## Convolutional neural networks (CNNs)
___
One area where deep learning has achieved spectacular success is image processing. The simple classifier that we studied in detail in the previous section is severely limited – as you noticed it __wasn't even possible to classify all the smiley faces correctly__. Adding __more layers__ in the network and using __backpropagation__ to learn the weights does in principle solve the problem, but another one emerges: the __number of weights becomes extremely large__ and consequently, the __amount of training data__ required to achieve satisfactory accuracy can become __too large__ to be realistic.

The __solution__ to the problem of too many weights exists: a special kind of neural network, or rather, a special kind of layer that can be included in a deep neural network, the __convolutional layer__.  Networks including convolutional layers are called __convolutional neural networks (CNNs)__.

Their __key property__ is that they can detect __image features__ such as bright or dark (or specific color) spots, edges in various orientations, patterns, and so on.

Normally a stop sign in the top right corner of the image would be detected only if the training data included an image with the stop sign in the top right corner. __CNNs can recognize the object anywhere__ in the image no matter where it has been observed in the training images.

## Why we need CNNs
___
CNNs use a clever trick to __reduce the amount of training data__ required to detect objects in different conditions.

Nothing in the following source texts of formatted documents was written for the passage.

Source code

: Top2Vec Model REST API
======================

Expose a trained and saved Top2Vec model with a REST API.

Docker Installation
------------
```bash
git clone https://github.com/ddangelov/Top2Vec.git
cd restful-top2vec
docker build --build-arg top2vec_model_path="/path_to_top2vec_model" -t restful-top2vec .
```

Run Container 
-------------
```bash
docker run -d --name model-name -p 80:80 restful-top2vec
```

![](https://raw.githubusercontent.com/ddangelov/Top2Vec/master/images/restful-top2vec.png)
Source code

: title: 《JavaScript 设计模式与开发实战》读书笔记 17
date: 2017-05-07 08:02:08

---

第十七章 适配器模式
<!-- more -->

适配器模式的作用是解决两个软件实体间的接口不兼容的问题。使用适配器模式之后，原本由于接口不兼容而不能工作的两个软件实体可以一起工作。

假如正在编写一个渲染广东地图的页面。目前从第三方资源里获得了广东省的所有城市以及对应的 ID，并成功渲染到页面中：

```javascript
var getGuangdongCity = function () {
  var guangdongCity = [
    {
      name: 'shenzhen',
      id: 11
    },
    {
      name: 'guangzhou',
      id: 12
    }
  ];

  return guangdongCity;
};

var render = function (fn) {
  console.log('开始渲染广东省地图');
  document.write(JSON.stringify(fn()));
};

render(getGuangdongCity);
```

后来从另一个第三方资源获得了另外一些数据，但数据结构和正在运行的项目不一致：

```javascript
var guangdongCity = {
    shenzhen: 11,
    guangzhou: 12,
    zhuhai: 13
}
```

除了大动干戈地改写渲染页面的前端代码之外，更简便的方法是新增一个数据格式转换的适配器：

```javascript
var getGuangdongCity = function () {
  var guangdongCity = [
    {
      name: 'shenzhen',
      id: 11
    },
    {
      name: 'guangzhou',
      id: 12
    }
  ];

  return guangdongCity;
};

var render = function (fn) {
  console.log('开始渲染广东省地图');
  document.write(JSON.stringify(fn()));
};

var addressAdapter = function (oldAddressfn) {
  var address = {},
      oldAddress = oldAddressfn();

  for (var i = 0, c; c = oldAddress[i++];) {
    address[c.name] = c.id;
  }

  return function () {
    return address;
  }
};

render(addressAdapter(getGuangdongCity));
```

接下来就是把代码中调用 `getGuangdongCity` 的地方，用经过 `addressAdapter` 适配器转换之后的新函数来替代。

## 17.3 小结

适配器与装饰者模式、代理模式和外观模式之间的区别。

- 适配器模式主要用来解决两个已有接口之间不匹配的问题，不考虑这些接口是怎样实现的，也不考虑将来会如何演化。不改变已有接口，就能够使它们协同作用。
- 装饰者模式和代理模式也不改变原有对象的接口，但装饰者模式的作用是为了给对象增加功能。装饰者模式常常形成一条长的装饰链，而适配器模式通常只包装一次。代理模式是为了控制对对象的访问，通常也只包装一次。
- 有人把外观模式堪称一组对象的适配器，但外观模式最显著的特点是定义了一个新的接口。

The trick basically amounts to using the __same input weights for many neurons__ – so that all of these neurons are activated by the __same pattern – but with different input pixels__. We can for example have a set of neurons that are activated by a cat’s pointy ear. When the input is a photo of a cat, two neurons are activated, one for the left ear and another for the right. We can also let the neuron’s input pixels be taken from a smaller or a larger area, so that different neurons are activated by the ear appearing in different scales (sizes), so that we can detect a small cat's ears even if the training data only included images of big cats.

## Mix
___
The __convolutional neurons__ are typically placed in the __bottom layers__ of the network, which processes the __raw input pixels__. Basic neurons (like the perceptron neuron discussed above) are placed in the higher layers, which process the output of the bottom layers. The bottom layers can usually be trained using __unsupervised learning__, without a particular prediction task in mind. Their weights will be tuned to detect features that __appear frequently__ in the input data. Thus, with photos of animals, typical features will be ears and snouts, whereas in images of buildings, the features are architectural components such as walls, roofs, windows, and so on.

This means that __pre-trained convolutional layers__ can be reused in many different image processing tasks. This is extremely important since it is easy to get virtually unlimited amounts of unlabeled training data – images without labels – which can be used to train the bottom layers. The top layers are always trained by __supervised machine learning techniques__ such as __backpropagation__.

## Generative adversarial networks (GANs)
___
A fascinating result is obtained by taking the __pre-trained bottom layers__ and studying what the __features__ they have learned look like. This can be achieved by generating images that __activate a certain set of neurons__ in the __bottom layers__. Looking at the generated images, we can see what the neural network “thinks” __a particular feature__ looks like, or what an __image__ with a select set of features in it would look like.

The idea is to let the __two networks__ compete against each other. One of the networks is trained to __generate images__ like the ones in the training data. The other network’s task is to __separate images__ generated by the first network from real images from the training data – it is called the __adversarial network__, and the whole system is called __generative adversarial network__ or a GAN.

The system trains the two models side by side. In the beginning of the training, the adversarial model has an easy task to tell apart the real images from the training data and the clumsy attempts by the generative model. However, as the generative network slowly gets better and better, the adversarial model has to improve as well, and the cycle continues __until eventually the generated images are almost indistinguishable from real ones__. The GAN tries to not only reproduce the images in the training data: that would be a way too simple strategy to beat the adversarial network. Rather, the system is trained so that it has to be able to __generate new, real-looking images__ too.